Excerpts from a dataset:
....................

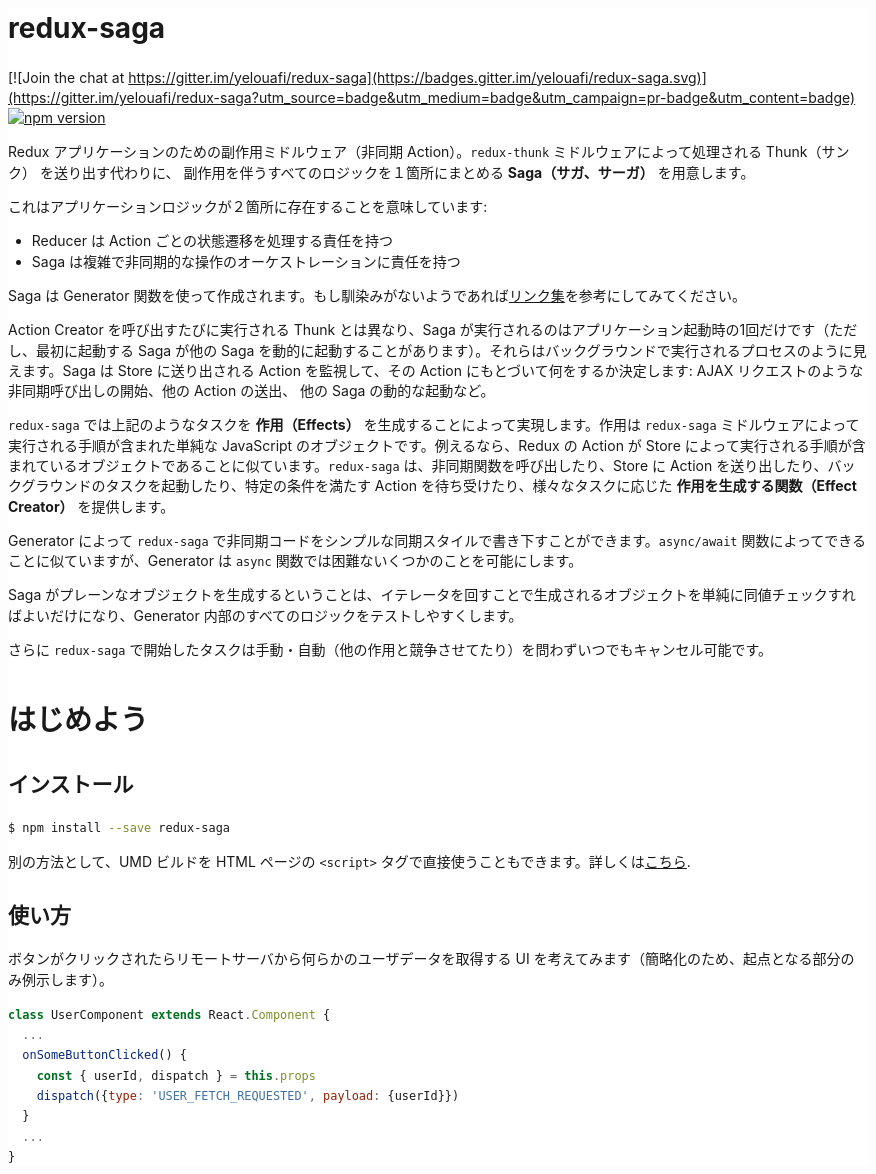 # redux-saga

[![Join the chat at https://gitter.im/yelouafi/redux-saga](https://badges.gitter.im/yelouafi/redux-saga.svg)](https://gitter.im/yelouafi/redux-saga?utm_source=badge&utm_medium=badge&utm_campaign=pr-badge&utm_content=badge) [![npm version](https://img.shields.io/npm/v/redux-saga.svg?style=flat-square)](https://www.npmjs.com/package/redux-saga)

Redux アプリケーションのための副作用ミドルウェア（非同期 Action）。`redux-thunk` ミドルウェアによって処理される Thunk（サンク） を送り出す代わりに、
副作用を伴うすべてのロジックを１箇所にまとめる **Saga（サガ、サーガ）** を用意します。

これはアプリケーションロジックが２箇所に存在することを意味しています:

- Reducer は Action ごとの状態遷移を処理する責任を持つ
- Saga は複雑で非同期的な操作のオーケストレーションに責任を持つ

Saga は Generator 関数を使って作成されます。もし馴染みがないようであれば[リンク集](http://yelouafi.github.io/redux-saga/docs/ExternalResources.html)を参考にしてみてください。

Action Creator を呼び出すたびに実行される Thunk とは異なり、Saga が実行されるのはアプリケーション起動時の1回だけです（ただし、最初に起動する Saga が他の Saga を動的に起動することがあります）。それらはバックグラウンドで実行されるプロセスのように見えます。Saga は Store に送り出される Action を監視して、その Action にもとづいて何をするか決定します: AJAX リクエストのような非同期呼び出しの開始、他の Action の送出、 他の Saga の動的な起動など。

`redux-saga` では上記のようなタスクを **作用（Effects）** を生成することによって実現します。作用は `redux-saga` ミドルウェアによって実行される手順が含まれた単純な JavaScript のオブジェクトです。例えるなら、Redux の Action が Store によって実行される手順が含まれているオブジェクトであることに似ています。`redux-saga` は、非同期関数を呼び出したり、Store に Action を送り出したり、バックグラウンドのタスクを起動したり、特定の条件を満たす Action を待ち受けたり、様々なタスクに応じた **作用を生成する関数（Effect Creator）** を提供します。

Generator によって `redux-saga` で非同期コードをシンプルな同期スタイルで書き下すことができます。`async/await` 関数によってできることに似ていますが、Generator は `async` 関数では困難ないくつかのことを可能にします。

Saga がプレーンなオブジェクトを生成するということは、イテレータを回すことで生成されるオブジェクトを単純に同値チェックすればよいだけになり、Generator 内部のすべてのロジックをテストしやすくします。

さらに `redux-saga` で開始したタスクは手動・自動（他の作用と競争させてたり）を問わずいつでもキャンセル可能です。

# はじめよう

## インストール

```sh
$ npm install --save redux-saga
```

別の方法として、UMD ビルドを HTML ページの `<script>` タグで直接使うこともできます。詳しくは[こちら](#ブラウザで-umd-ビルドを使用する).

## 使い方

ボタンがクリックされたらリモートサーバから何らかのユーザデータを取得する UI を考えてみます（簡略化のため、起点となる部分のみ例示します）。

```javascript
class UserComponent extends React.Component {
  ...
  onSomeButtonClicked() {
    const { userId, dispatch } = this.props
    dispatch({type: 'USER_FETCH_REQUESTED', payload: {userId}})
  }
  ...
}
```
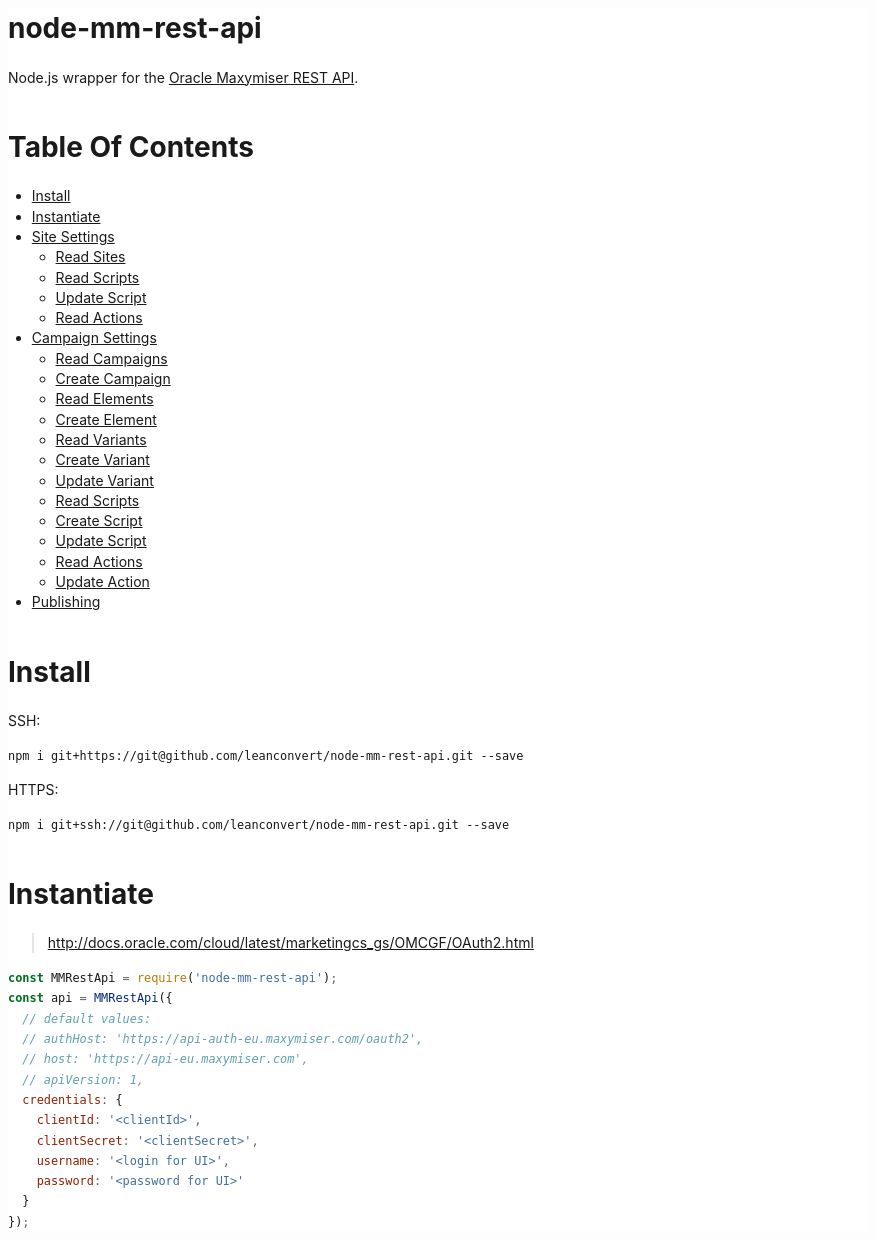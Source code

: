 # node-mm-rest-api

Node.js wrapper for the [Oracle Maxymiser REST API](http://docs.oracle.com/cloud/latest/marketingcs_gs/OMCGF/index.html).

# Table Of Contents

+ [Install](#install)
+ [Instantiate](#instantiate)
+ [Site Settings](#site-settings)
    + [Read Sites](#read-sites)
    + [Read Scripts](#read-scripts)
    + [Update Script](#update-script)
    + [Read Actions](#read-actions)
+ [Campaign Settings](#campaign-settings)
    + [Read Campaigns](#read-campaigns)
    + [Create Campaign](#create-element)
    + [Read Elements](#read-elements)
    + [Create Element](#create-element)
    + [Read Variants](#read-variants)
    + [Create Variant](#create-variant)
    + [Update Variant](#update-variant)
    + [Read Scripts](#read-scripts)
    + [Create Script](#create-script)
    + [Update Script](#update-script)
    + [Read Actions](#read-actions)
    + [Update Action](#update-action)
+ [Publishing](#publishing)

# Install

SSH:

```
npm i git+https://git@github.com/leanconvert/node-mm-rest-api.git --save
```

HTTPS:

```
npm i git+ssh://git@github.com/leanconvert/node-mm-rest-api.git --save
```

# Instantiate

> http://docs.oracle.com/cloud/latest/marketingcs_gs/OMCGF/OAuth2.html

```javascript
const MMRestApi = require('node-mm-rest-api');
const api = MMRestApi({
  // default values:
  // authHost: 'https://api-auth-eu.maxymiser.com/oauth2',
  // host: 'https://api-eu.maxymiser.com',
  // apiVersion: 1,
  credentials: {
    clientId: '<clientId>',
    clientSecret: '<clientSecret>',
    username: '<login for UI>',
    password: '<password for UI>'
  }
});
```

....................

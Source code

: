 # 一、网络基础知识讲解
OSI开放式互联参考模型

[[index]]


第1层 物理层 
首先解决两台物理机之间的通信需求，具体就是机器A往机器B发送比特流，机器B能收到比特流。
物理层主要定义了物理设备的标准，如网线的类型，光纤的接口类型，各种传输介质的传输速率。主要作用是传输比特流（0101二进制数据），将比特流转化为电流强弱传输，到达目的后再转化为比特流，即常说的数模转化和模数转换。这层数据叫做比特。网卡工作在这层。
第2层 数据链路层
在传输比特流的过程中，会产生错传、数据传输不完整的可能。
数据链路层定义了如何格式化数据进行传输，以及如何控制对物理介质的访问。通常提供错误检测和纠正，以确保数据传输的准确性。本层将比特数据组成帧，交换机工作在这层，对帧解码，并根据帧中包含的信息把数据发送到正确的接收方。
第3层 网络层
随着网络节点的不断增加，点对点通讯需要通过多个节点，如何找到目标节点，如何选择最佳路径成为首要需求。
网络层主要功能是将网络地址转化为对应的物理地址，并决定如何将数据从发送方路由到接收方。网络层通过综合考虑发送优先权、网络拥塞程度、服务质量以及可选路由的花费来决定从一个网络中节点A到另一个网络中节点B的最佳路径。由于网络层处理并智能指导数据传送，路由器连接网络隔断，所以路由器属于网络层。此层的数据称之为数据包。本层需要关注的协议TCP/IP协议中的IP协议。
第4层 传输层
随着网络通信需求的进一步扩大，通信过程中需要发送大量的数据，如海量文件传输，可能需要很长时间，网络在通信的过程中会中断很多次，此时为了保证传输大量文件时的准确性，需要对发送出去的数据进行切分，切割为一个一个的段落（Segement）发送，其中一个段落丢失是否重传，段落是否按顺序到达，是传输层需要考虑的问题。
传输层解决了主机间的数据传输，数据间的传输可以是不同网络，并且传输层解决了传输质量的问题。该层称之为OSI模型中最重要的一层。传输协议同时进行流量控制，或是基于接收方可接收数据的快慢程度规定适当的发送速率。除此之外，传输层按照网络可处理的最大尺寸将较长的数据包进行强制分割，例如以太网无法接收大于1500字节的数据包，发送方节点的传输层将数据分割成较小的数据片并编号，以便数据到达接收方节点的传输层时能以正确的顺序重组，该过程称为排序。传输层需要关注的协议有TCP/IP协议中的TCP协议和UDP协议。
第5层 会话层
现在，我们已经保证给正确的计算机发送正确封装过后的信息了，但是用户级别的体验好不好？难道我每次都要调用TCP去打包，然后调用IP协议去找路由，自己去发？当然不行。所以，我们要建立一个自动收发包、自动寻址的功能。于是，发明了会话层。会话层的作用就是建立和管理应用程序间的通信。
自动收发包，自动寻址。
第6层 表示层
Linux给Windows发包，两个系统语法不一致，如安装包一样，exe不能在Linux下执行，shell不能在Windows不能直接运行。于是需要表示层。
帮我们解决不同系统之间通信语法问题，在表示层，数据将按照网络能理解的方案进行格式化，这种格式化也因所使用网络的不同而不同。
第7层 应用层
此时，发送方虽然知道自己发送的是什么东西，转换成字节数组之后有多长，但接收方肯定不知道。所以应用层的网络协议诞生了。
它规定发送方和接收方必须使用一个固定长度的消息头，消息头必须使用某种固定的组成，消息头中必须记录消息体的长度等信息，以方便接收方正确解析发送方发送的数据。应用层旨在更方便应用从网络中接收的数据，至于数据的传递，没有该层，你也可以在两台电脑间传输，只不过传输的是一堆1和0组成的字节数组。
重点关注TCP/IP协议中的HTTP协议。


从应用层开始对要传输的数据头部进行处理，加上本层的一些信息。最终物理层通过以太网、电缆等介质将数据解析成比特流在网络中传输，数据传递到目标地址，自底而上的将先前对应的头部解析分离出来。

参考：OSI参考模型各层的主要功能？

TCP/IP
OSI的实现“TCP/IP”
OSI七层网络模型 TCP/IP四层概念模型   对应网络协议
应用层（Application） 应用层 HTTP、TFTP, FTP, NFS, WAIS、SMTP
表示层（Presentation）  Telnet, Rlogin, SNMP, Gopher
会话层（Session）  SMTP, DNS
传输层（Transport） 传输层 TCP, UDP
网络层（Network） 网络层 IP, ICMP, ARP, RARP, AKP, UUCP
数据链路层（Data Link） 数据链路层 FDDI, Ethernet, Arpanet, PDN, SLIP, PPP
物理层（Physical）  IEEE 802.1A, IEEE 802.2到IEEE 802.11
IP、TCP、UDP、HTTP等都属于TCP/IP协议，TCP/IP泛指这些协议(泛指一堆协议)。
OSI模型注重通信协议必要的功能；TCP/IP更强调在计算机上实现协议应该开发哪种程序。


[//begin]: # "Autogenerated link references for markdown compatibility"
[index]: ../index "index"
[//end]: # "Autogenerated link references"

....................

TASK STATEMENT: Above are the records. Copy the lines beginning at the one that has "在传输比特流的过程中，会产生错传、数据传输不完整的可能。" and ending with the one that has "随着网络节点的不断增加，点对", unchanged.

ANSWER TO THIS EXERCISE:
在传输比特流的过程中，会产生错传、数据传输不完整的可能。
数据链路层定义了如何格式化数据进行传输，以及如何控制对物理介质的访问。通常提供错误检测和纠正，以确保数据传输的准确性。本层将比特数据组成帧，交换机工作在这层，对帧解码，并根据帧中包含的信息把数据发送到正确的接收方。
第3层 网络层
随着网络节点的不断增加，点对点通讯需要通过多个节点，如何找到目标节点，如何选择最佳路径成为首要需求。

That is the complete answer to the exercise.